垂らされたヒヤっとしたものも咄嗟に何だか判別はつかないほど、頭は馬鹿になってしまっていたらしい。
「……冷たっ!う、な、なに……?」
「これだろ?さっき塗って遊ぶっつったじゃねーか」
「それ用とは言った、けど、別にしたいって言った訳じゃっ、ないいいっ……!」
 プレイ用にと置いてあるだけあって大きいボトルにたっぷりと入っているローションを、水遊びでもするかのようにドボドボと撒き散らされる。冷たい液体は体温で溶けてすぐに肌に馴染み、とろりと全身に絡んだ。
 だいぶ量が減ったボトルは服同様に投げ捨てられ、カンカンとぶつかりながらバスルームの隅に転がった。反響した音が大きく響いて、いつの間にかお湯が止まっていたことを知る。
「シズちゃん、俺、お風呂入りたいんだ、けどお!」
「手前さっきから風呂風呂うるせーなぁ。あとで入るんだから同じだろ」
「同じじゃないっ……て!ちょっと、顔近付けないでっ!」
 重なった身体は肝心なところが触れ合ってない。
 静雄もタイミングを計っているのか、それとも本能で焦らしているだけなのか、どちらにしろ手で撫でまわされているだけでも距離が近いことには変わりない。
 展開が急だったせいで抵抗らしい抵抗もできなかったが、口を動かしているうちに頭も働きだして、細身の身体のわりに厚い胸板にぐぐっと手を突っ張った。静雄の身体にはローションは付いてないし、少し滑るのは爪を立ててストッパー代わりにする。

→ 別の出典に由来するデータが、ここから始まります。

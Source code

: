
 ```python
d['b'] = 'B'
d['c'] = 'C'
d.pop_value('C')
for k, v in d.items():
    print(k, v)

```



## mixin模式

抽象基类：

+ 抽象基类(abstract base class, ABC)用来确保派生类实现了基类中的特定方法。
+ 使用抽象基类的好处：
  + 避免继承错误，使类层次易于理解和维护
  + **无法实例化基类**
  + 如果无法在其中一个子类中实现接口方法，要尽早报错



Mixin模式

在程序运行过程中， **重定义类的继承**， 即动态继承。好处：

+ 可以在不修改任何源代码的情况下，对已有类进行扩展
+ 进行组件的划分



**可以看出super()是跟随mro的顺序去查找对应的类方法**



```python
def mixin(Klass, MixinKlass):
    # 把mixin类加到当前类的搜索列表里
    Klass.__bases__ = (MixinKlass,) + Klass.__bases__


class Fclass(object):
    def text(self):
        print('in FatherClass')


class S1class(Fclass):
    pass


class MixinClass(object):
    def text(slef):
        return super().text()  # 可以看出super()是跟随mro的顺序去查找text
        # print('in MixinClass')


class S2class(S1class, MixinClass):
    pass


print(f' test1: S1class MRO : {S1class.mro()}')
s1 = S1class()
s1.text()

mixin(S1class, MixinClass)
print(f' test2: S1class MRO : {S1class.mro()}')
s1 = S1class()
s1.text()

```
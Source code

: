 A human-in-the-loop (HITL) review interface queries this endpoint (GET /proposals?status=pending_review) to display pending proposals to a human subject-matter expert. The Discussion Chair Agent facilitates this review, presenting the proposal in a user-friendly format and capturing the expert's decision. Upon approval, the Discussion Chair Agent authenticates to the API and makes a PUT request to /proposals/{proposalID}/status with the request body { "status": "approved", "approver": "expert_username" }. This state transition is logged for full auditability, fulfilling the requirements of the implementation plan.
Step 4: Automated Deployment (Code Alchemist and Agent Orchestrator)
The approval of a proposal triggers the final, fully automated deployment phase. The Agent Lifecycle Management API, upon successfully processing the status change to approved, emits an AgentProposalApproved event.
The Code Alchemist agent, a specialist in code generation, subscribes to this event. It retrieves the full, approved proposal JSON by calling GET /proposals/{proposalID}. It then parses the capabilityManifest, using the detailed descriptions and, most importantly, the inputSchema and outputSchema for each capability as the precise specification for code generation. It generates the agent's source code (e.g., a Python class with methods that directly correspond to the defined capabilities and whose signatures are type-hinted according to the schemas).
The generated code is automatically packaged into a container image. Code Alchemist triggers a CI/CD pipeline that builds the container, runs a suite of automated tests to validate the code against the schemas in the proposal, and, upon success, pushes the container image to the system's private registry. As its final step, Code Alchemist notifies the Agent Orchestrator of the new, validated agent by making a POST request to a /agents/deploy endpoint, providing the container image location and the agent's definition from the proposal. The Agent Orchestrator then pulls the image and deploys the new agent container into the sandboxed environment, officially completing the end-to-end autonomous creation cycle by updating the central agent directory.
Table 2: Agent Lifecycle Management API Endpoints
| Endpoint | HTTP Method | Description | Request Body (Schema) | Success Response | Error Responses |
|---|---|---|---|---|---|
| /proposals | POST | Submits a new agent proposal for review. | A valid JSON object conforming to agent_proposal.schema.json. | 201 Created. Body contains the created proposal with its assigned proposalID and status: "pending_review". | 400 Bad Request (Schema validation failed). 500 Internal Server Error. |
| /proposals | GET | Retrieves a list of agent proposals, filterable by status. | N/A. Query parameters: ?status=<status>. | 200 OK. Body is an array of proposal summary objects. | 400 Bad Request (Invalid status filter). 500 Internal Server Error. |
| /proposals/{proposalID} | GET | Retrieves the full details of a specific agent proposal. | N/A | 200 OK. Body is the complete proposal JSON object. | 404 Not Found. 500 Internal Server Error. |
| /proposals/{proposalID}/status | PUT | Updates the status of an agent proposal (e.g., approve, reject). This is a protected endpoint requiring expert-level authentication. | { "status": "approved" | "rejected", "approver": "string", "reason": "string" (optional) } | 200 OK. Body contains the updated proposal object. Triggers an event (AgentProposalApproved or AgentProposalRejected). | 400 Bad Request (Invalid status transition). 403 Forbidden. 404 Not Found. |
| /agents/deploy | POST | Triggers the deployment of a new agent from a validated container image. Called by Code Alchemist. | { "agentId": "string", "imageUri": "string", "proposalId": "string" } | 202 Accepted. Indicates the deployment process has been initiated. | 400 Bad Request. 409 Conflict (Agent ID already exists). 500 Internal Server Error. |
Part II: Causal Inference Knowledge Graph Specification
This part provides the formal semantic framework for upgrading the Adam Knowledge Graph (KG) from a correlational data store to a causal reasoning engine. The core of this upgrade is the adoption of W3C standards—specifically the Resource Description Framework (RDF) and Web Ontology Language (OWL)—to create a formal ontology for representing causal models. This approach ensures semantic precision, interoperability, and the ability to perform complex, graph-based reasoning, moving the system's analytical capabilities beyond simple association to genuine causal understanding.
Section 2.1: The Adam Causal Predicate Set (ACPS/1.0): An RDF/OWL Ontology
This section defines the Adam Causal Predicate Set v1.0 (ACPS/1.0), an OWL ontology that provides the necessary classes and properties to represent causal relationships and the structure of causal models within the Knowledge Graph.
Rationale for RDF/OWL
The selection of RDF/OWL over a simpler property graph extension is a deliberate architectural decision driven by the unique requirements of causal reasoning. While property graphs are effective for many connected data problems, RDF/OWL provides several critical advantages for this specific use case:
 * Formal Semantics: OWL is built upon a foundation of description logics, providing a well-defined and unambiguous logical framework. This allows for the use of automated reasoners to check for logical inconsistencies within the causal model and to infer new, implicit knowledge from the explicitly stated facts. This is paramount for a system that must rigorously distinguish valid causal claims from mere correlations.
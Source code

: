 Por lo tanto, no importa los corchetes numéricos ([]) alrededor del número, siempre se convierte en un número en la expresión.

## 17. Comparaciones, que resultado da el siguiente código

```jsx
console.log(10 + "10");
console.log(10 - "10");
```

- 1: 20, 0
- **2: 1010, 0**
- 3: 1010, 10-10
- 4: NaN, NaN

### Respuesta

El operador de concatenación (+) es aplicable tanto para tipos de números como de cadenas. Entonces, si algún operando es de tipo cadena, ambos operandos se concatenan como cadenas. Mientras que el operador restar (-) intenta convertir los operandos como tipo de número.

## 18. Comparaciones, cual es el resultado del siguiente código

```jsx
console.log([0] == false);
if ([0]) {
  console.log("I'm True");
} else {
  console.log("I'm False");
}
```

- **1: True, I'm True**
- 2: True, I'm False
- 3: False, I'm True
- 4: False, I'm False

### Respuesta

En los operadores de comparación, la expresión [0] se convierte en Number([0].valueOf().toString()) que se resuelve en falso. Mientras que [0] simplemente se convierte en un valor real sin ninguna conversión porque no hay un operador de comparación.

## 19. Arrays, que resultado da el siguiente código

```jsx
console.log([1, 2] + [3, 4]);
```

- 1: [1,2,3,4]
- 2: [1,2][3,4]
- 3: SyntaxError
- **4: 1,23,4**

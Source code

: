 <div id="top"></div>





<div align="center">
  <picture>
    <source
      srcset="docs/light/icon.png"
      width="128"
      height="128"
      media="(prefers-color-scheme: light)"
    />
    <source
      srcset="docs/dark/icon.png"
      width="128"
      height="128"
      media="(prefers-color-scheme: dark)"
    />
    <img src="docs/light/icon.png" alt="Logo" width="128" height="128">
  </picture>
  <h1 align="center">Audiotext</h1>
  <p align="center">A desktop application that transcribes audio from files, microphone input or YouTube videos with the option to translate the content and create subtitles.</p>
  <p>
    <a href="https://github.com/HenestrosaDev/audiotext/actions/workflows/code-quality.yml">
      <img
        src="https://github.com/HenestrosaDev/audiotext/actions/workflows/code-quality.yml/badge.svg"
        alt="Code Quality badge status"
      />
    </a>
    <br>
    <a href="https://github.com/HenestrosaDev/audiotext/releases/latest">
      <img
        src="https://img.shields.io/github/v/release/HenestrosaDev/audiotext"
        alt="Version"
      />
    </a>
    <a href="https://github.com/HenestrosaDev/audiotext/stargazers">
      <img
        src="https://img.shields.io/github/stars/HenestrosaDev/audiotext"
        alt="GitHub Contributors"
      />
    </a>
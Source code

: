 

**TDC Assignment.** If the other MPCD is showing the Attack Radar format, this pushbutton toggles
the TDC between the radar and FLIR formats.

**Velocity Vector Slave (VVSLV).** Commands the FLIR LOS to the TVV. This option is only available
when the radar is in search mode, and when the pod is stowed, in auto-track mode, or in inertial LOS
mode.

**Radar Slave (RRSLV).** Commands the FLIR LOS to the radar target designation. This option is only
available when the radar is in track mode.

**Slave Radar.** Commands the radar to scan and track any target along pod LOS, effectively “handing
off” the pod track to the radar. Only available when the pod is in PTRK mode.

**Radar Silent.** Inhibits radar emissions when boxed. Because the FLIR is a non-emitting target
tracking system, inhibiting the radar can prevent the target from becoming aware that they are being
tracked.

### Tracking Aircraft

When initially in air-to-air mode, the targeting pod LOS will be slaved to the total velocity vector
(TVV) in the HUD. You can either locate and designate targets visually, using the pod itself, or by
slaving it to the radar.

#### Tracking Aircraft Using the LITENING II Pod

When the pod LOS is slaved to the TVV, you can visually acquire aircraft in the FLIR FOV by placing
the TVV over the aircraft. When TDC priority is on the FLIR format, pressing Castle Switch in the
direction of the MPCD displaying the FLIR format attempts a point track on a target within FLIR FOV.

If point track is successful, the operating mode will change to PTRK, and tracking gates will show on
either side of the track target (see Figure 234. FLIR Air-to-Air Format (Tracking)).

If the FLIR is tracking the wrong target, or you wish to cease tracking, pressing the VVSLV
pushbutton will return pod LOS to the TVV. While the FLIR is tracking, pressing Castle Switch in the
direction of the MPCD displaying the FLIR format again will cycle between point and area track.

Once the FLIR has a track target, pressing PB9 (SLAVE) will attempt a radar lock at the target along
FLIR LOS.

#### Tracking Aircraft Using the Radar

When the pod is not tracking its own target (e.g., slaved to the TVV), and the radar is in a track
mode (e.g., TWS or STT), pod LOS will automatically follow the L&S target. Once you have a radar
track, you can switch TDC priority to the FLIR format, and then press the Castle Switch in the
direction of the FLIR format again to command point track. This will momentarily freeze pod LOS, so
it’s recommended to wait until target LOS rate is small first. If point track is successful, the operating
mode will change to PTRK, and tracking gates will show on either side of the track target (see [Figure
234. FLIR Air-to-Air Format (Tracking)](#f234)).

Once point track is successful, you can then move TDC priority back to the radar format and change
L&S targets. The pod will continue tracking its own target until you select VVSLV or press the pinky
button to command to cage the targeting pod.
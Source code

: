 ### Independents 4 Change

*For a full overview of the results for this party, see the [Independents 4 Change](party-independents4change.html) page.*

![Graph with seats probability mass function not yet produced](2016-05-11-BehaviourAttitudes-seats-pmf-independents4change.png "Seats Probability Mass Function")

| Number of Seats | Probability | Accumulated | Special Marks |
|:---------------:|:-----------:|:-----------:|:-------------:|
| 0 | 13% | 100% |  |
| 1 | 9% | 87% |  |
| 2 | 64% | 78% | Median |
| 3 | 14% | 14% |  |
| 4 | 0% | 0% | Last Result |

 立てられた爪で傷など付かないのに、首をぶんぶん振って顔を逸らせた臨也の態度が気に食わず、眉間に深い皺が刻まれた。唸るように声を絞りだして、静雄にとっては赤子の手を捻るのと同じレベルで弱々しい抵抗を一蹴。
「て、め、え、は、よおおおおっ!」
 往生際わりいぞ!と、ぞんざいに腕を上へ纏め上げられ、耳たぶを舌でぐりぐりと舐めてきた。力の入れようによって柔らかい部分が舌から逃げぷるんと揺れる。
 逃げれば追うのは当たり前。そのまま耳の穴に舌を差し込まれた衝撃で、触れないようにプルプルさせていた内股の力が抜けた。静雄の腰を挟みこんで下半身が密着する。
 静雄の硬い感触が敏感な部分や腹を擦り、また先端から先走りが漏れる。最早ローションなのか自身から出たものなのかわからない。
「ひぁっ……!う、え、シズちゃ……ガチガチ……」
「……わりーかよ」
 悪くない。全然悪くない。自分だけではないのも、臨也だとわかって反応している静雄も悪くない。
 俺のものだと。静雄は言ったのだ。だったら。
 ──この男だって臨也のものだ。